**Prompt**
Reproduce the listing that follows, unchanged and complete.
=====
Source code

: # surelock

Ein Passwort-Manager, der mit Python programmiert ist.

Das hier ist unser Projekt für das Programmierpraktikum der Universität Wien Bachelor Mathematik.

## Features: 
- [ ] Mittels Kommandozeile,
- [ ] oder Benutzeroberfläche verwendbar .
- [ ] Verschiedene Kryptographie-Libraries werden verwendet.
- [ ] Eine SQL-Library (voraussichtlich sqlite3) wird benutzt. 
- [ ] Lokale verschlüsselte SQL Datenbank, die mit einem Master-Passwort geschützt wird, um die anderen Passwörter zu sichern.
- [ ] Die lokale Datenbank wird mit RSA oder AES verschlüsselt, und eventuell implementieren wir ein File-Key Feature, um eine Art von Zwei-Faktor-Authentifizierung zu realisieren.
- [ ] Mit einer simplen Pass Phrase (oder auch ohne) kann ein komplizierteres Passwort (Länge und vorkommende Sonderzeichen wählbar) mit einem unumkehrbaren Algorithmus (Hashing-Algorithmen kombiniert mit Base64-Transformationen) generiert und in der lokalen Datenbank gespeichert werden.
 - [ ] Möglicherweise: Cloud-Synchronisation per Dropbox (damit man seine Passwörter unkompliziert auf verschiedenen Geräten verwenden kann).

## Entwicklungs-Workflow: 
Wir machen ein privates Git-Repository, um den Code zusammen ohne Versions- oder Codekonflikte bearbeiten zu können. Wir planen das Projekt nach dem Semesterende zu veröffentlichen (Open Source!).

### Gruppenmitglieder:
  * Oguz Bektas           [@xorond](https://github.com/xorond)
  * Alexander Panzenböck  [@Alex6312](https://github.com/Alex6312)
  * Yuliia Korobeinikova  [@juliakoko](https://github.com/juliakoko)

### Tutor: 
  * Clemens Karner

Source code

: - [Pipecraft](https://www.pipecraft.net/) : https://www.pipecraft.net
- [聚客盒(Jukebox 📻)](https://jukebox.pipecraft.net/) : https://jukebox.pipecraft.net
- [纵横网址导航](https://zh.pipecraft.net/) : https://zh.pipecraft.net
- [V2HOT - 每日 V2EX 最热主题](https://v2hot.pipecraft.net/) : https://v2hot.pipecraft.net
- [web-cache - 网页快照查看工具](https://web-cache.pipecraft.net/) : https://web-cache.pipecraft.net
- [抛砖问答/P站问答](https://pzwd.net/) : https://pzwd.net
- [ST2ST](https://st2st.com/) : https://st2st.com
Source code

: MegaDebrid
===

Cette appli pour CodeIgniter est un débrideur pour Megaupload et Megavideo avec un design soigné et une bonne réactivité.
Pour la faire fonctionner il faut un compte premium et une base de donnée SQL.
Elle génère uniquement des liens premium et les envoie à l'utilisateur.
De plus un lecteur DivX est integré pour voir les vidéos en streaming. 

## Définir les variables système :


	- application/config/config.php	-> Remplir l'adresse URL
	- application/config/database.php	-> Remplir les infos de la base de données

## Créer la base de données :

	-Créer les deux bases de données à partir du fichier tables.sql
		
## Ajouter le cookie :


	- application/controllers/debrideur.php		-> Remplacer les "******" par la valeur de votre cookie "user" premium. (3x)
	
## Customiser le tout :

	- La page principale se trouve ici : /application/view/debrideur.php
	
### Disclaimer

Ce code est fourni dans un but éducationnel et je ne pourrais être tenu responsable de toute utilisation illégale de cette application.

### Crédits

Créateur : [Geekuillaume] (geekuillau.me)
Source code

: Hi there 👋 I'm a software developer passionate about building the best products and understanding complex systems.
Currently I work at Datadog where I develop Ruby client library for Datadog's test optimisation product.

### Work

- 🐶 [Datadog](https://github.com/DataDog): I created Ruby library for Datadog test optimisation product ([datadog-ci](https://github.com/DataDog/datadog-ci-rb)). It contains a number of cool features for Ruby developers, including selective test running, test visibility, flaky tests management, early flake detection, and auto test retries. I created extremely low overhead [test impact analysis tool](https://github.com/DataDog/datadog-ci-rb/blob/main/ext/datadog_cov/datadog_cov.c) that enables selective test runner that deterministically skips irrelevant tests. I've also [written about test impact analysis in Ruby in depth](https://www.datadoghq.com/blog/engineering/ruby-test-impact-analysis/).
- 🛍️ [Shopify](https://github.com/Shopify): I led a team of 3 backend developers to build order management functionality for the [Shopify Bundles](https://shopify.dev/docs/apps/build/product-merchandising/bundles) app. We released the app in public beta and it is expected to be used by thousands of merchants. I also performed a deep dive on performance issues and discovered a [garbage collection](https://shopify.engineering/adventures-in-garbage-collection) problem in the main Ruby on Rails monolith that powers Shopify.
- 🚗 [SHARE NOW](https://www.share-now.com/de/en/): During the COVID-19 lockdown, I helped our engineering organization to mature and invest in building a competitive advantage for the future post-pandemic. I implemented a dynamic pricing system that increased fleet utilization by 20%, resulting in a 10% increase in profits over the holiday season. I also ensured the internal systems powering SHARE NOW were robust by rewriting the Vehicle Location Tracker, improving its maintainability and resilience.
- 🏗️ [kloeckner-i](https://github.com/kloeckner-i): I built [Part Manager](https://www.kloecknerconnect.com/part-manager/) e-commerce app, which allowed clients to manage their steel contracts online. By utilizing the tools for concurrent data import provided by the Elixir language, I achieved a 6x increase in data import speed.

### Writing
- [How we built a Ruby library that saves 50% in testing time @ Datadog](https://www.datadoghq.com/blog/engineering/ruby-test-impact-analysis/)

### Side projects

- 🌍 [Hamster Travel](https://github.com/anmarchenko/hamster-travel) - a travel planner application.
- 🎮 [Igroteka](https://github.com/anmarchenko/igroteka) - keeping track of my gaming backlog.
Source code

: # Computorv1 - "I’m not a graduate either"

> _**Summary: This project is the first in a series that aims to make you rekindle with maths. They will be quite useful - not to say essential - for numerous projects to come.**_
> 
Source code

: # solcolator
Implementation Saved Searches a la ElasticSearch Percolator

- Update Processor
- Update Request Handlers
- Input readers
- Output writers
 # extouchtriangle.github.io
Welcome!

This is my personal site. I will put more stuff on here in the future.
=====
**Result of the exercise**
Source code

: # surelock

Ein Passwort-Manager, der mit Python programmiert ist.

Das hier ist unser Projekt für das Programmierpraktikum der Universität Wien Bachelor Mathematik.

## Features: 
- [ ] Mittels Kommandozeile,
- [ ] oder Benutzeroberfläche verwendbar .
- [ ] Verschiedene Kryptographie-Libraries werden verwendet.
- [ ] Eine SQL-Library (voraussichtlich sqlite3) wird benutzt. 
- [ ] Lokale verschlüsselte SQL Datenbank, die mit einem Master-Passwort geschützt wird, um die anderen Passwörter zu sichern.
- [ ] Die lokale Datenbank wird mit RSA oder AES verschlüsselt, und eventuell implementieren wir ein File-Key Feature, um eine Art von Zwei-Faktor-Authentifizierung zu realisieren.
- [ ] Mit einer simplen Pass Phrase (oder auch ohne) kann ein komplizierteres Passwort (Länge und vorkommende Sonderzeichen wählbar) mit einem unumkehrbaren Algorithmus (Hashing-Algorithmen kombiniert mit Base64-Transformationen) generiert und in der lokalen Datenbank gespeichert werden.
 - [ ] Möglicherweise: Cloud-Synchronisation per Dropbox (damit man seine Passwörter unkompliziert auf verschiedenen Geräten verwenden kann).

## Entwicklungs-Workflow: 
Wir machen ein privates Git-Repository, um den Code zusammen ohne Versions- oder Codekonflikte bearbeiten zu können. Wir planen das Projekt nach dem Semesterende zu veröffentlichen (Open Source!).

### Gruppenmitglieder:
  * Oguz Bektas           [@xorond](https://github.com/xorond)
  * Alexander Panzenböck  [@Alex6312](https://github.com/Alex6312)
  * Yuliia Korobeinikova  [@juliakoko](https://github.com/juliakoko)

### Tutor: 
  * Clemens Karner

Source code

: - [Pipecraft](https://www.pipecraft.net/) : https://www.pipecraft.net
- [聚客盒(Jukebox 📻)](https://jukebox.pipecraft.net/) : https://jukebox.pipecraft.net
- [纵横网址导航](https://zh.pipecraft.net/) : https://zh.pipecraft.net
- [V2HOT - 每日 V2EX 最热主题](https://v2hot.pipecraft.net/) : https://v2hot.pipecraft.net
- [web-cache - 网页快照查看工具](https://web-cache.pipecraft.net/) : https://web-cache.pipecraft.net
- [抛砖问答/P站问答](https://pzwd.net/) : https://pzwd.net
- [ST2ST](https://st2st.com/) : https://st2st.com
Source code

: MegaDebrid
===

Cette appli pour CodeIgniter est un débrideur pour Megaupload et Megavideo avec un design soigné et une bonne réactivité.
Pour la faire fonctionner il faut un compte premium et une base de donnée SQL.
Elle génère uniquement des liens premium et les envoie à l'utilisateur.
De plus un lecteur DivX est integré pour voir les vidéos en streaming. 

## Définir les variables système :


	- application/config/config.php	-> Remplir l'adresse URL
	- application/config/database.php	-> Remplir les infos de la base de données

## Créer la base de données :

	-Créer les deux bases de données à partir du fichier tables.sql
		
## Ajouter le cookie :


	- application/controllers/debrideur.php		-> Remplacer les "******" par la valeur de votre cookie "user" premium. (3x)
	
## Customiser le tout :

	- La page principale se trouve ici : /application/view/debrideur.php
	
### Disclaimer

Ce code est fourni dans un but éducationnel et je ne pourrais être tenu responsable de toute utilisation illégale de cette application.

### Crédits

Créateur : [Geekuillaume] (geekuillau.me)
Source code

: Hi there 👋 I'm a software developer passionate about building the best products and understanding complex systems.
Currently I work at Datadog where I develop Ruby client library for Datadog's test optimisation product.

### Work

- 🐶 [Datadog](https://github.com/DataDog): I created Ruby library for Datadog test optimisation product ([datadog-ci](https://github.com/DataDog/datadog-ci-rb)). It contains a number of cool features for Ruby developers, including selective test running, test visibility, flaky tests management, early flake detection, and auto test retries. I created extremely low overhead [test impact analysis tool](https://github.com/DataDog/datadog-ci-rb/blob/main/ext/datadog_cov/datadog_cov.c) that enables selective test runner that deterministically skips irrelevant tests. I've also [written about test impact analysis in Ruby in depth](https://www.datadoghq.com/blog/engineering/ruby-test-impact-analysis/).
- 🛍️ [Shopify](https://github.com/Shopify): I led a team of 3 backend developers to build order management functionality for the [Shopify Bundles](https://shopify.dev/docs/apps/build/product-merchandising/bundles) app. We released the app in public beta and it is expected to be used by thousands of merchants. I also performed a deep dive on performance issues and discovered a [garbage collection](https://shopify.engineering/adventures-in-garbage-collection) problem in the main Ruby on Rails monolith that powers Shopify.
- 🚗 [SHARE NOW](https://www.share-now.com/de/en/): During the COVID-19 lockdown, I helped our engineering organization to mature and invest in building a competitive advantage for the future post-pandemic. I implemented a dynamic pricing system that increased fleet utilization by 20%, resulting in a 10% increase in profits over the holiday season. I also ensured the internal systems powering SHARE NOW were robust by rewriting the Vehicle Location Tracker, improving its maintainability and resilience.
- 🏗️ [kloeckner-i](https://github.com/kloeckner-i): I built [Part Manager](https://www.kloecknerconnect.com/part-manager/) e-commerce app, which allowed clients to manage their steel contracts online. By utilizing the tools for concurrent data import provided by the Elixir language, I achieved a 6x increase in data import speed.

### Writing
- [How we built a Ruby library that saves 50% in testing time @ Datadog](https://www.datadoghq.com/blog/engineering/ruby-test-impact-analysis/)

### Side projects

- 🌍 [Hamster Travel](https://github.com/anmarchenko/hamster-travel) - a travel planner application.
- 🎮 [Igroteka](https://github.com/anmarchenko/igroteka) - keeping track of my gaming backlog.
Source code

: # Computorv1 - "I’m not a graduate either"

> _**Summary: This project is the first in a series that aims to make you rekindle with maths. They will be quite useful - not to say essential - for numerous projects to come.**_
> 
Source code

: # solcolator
Implementation Saved Searches a la ElasticSearch Percolator

- Update Processor
- Update Request Handlers
- Input readers
- Output writers
 # extouchtriangle.github.io
Welcome!

This is my personal site. I will put more stuff on here in the future.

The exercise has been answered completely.